Objective: Observational axial spondyloarthritis (axSpA) research in large datasets has been limited by a lack of adequate methods for identifying patients with axSpA, because there are no billing codes in the United States for most subtypes of axSpA. The objective of this study was to develop methods to accurately identify patients with axSpA in a large dataset.
Methods: The study population included 600 chart-reviewed veterans, with and without axSpA, in the Veterans Health Administration between January 1, 2005, and June 30, 2015. AxSpA identification algorithms were developed with variables anticipated by clinical experts to be predictive of an axSpA diagnosis [demographics, billing codes, healthcare use, medications, laboratory results, and natural language processing (NLP) for key SpA features]. Random Forest and 5-fold cross validation were used for algorithm development and testing in the training subset (n = 451). The algorithms were additionally tested in an independent testing subset (n = 149).
Results: Three algorithms were developed: Full algorithm, High Feasibility algorithm, and Spond NLP algorithm.
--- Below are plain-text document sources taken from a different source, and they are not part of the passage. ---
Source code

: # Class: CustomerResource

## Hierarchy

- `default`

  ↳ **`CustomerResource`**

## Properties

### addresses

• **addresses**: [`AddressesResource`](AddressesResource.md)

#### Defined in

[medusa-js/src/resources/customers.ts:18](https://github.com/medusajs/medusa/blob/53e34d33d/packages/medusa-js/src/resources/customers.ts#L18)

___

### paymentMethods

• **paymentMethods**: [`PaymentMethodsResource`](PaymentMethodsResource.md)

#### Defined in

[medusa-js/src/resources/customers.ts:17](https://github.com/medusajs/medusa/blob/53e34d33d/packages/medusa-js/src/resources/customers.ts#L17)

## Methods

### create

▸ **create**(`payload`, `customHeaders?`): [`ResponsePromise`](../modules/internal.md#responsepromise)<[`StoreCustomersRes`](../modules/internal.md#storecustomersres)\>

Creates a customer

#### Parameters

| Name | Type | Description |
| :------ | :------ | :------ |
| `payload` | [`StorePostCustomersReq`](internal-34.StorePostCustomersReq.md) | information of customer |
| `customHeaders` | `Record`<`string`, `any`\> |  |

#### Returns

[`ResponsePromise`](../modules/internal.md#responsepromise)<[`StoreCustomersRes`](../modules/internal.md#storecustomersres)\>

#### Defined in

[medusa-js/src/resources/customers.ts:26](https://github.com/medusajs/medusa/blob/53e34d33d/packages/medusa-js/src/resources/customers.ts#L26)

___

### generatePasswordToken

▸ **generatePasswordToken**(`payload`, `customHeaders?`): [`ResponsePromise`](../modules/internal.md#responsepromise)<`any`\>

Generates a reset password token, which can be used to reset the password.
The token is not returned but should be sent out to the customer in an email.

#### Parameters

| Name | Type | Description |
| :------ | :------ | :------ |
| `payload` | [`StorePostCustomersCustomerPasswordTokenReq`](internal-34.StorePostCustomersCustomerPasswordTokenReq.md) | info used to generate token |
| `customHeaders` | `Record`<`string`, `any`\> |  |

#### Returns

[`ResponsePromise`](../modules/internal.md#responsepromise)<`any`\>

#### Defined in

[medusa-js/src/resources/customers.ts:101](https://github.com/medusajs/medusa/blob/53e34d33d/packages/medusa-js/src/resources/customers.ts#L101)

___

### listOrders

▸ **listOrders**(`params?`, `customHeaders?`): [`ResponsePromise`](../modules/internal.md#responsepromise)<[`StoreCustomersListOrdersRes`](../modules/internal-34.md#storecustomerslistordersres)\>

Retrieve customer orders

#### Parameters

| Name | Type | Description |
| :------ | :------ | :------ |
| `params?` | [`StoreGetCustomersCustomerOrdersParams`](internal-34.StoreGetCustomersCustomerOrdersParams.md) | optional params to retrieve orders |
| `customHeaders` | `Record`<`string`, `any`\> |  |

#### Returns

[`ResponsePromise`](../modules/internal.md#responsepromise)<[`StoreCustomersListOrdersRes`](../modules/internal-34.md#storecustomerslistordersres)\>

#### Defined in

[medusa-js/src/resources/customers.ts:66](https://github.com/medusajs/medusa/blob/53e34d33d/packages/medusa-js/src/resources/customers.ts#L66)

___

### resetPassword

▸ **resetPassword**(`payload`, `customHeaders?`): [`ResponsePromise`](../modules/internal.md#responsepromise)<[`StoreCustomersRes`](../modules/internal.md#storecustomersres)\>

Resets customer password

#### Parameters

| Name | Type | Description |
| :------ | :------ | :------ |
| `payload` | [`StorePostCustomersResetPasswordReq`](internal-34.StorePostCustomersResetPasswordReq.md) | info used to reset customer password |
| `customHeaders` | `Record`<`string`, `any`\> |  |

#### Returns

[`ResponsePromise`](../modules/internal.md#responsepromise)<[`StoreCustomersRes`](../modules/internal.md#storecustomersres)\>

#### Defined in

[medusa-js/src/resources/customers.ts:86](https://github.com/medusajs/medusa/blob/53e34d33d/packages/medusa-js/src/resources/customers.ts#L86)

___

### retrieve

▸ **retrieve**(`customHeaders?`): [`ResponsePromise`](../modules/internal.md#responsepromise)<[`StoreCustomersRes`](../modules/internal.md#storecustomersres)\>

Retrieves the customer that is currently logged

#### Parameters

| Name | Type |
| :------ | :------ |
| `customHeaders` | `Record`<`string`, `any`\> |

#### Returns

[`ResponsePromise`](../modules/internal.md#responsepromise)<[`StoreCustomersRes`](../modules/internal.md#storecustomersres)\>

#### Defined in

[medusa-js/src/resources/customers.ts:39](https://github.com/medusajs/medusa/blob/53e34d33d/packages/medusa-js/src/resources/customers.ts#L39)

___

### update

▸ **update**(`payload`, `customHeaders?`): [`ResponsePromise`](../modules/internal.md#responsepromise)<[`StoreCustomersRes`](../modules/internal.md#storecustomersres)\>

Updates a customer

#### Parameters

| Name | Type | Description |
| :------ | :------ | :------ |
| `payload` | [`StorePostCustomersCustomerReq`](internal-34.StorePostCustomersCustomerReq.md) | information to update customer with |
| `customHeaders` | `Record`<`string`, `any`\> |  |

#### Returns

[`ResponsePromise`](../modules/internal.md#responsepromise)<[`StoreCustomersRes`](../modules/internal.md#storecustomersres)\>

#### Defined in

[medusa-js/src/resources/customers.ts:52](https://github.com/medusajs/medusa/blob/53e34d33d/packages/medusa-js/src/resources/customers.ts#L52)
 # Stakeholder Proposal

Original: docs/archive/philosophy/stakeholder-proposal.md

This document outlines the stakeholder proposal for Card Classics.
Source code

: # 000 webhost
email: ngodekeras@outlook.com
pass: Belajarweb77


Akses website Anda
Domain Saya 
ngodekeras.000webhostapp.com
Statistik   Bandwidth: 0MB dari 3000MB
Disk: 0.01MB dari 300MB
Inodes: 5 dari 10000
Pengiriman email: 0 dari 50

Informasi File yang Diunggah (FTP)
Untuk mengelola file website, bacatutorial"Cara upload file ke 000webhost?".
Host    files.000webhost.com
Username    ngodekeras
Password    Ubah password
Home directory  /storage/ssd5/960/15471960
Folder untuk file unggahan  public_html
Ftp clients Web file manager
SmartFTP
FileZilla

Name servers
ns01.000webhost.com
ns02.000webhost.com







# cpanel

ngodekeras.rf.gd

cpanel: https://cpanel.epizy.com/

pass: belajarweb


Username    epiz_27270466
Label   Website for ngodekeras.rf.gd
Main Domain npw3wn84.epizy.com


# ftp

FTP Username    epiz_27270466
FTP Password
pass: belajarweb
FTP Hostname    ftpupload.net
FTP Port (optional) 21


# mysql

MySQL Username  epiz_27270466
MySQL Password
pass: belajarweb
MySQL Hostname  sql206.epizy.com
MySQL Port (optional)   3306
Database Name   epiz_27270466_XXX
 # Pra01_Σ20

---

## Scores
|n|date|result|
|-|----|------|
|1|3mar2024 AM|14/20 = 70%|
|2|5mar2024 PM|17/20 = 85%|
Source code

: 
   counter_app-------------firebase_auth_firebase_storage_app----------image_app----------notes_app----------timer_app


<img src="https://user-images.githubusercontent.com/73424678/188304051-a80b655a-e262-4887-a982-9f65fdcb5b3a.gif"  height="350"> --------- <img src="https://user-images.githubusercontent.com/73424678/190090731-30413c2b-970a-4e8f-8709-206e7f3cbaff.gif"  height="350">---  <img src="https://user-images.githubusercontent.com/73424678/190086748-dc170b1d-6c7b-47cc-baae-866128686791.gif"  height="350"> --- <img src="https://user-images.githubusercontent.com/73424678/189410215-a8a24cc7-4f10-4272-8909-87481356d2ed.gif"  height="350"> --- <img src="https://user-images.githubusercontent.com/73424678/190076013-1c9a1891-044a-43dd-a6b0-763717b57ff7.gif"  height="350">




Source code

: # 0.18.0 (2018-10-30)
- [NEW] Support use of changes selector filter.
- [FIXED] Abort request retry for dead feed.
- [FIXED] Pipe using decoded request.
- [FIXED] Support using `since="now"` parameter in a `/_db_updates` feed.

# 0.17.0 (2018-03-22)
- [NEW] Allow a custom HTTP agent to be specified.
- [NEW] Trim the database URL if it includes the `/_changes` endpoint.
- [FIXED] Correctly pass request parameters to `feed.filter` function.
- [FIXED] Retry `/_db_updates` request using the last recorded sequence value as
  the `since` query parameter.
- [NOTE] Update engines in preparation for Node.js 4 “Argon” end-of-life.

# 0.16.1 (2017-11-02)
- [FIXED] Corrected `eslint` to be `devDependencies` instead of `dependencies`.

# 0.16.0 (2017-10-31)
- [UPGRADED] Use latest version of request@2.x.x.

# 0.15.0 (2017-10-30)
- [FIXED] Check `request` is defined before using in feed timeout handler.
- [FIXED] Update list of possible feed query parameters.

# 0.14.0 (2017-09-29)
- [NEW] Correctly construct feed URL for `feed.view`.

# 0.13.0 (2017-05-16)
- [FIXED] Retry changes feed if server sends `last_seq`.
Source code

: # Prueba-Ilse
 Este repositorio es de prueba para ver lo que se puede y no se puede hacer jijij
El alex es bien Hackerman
In the testing subset, the areas under the curve with the receiver-operating characteristic analysis were 0.96, 0.94, and 0.86, for the Full algorithm, High Feasibility algorithm, and Spond NLP algorithm, respectively. Algorithm sensitivities ranged from 85.0% to 95.0%, specificities from 78.0% to 93.6%, and accuracies from 82.6% to 91.3%.
Conclusion: Novel axSpA identification algorithms performed well in classifying patients with axSpA. These algorithms offer a range of performance and feasibility attributes that may be appropriate for a broad array of axSpA studies. Additional research is required to validate the algorithms in other cohorts.
Keywords: ANKYLOSING SPONDYLITIS; COHORT STUDIES; DATABASES; SPONDYLOARTHROPATHY.